-- Listed entries follows --
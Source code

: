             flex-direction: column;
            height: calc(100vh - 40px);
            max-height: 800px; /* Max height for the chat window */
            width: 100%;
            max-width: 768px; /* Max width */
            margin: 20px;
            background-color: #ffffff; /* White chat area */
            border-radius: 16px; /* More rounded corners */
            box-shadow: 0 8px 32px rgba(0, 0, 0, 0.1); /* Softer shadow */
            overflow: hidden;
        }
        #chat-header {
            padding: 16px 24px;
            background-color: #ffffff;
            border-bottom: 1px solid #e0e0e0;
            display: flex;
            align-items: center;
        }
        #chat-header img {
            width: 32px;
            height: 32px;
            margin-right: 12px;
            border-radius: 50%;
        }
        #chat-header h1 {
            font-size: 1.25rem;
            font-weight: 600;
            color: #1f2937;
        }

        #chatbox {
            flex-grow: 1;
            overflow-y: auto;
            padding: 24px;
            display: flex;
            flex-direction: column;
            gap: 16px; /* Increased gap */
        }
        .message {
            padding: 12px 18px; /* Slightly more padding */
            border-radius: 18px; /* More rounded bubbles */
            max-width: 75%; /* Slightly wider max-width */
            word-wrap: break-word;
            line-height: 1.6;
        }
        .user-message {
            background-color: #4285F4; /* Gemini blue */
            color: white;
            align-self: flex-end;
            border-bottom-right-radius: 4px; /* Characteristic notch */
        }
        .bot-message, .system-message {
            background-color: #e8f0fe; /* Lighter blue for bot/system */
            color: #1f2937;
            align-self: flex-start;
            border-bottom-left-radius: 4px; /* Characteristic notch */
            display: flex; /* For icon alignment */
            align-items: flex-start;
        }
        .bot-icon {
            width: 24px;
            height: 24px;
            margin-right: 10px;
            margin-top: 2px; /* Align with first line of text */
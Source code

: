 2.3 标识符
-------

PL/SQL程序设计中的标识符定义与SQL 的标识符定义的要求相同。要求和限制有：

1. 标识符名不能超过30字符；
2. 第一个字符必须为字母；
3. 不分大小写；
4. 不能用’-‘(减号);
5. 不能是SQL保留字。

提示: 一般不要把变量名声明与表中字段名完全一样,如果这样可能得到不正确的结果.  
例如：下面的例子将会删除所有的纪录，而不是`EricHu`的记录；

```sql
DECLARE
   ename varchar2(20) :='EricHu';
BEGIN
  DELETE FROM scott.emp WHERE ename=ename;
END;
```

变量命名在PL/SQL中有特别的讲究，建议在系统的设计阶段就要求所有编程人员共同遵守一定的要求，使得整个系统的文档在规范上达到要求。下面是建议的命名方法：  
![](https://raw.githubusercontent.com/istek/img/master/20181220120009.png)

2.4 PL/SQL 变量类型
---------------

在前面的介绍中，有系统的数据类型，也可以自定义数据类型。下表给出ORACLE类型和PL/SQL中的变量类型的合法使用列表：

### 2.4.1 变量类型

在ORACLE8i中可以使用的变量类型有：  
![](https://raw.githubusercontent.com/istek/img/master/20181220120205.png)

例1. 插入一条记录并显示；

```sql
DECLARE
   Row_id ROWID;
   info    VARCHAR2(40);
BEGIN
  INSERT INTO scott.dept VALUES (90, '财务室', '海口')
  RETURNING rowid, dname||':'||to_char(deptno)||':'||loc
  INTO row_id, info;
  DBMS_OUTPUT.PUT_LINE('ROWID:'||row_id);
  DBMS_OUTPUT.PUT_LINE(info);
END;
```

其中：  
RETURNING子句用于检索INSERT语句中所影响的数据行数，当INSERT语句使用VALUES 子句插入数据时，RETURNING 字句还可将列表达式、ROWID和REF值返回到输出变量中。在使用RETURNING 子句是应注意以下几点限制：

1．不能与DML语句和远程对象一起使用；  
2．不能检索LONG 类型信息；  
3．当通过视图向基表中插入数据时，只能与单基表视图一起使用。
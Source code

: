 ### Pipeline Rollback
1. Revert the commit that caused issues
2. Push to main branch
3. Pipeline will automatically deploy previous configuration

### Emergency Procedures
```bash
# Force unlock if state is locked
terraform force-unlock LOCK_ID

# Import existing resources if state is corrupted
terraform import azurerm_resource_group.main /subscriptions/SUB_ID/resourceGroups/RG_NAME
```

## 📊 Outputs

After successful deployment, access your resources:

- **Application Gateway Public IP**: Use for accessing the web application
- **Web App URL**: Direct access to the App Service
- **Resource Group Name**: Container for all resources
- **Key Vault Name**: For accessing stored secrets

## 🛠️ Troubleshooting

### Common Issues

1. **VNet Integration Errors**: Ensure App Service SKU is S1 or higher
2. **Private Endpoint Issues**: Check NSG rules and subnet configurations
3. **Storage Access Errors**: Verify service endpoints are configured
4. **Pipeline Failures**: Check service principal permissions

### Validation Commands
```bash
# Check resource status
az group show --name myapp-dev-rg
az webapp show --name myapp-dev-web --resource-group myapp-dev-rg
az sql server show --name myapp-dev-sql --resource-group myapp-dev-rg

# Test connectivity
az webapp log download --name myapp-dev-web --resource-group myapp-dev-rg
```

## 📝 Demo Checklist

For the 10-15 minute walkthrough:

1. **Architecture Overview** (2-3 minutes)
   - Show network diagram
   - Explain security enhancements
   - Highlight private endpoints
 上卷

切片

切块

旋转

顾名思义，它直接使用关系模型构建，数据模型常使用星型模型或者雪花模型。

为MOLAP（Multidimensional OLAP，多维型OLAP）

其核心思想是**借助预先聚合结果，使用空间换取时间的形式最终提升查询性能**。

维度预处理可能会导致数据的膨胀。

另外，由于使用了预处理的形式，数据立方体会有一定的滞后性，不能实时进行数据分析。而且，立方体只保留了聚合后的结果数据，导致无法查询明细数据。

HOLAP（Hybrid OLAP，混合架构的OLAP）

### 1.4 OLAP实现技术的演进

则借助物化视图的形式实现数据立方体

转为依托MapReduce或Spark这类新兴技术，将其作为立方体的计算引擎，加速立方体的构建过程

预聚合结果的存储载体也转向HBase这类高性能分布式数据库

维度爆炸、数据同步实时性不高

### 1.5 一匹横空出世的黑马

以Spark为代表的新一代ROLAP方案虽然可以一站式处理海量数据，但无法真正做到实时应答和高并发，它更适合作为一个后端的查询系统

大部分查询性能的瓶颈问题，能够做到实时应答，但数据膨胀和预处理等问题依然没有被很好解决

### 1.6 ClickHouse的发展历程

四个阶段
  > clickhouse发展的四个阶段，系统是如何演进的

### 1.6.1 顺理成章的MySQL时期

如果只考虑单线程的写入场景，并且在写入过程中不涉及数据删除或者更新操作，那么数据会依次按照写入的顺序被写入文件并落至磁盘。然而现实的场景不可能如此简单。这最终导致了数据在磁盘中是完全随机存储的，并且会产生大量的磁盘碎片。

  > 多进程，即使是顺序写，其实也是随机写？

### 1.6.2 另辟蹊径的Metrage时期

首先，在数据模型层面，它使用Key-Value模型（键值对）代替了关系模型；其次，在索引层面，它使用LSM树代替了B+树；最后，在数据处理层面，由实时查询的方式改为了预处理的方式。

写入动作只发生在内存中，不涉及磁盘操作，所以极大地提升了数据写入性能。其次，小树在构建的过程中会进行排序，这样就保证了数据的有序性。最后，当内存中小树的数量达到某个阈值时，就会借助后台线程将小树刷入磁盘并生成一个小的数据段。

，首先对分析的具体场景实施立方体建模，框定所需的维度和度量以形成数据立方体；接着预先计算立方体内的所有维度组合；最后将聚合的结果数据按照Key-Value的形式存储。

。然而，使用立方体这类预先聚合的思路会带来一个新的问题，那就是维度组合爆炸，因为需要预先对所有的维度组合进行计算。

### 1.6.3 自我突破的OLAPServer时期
-- Listed entries concluded --
Check each line of the entries for the string "accessing". Copy the lines that have it.

- **Application Gateway Public IP**: Use for accessing the web application
- **Key Vault Name**: For accessing stored secrets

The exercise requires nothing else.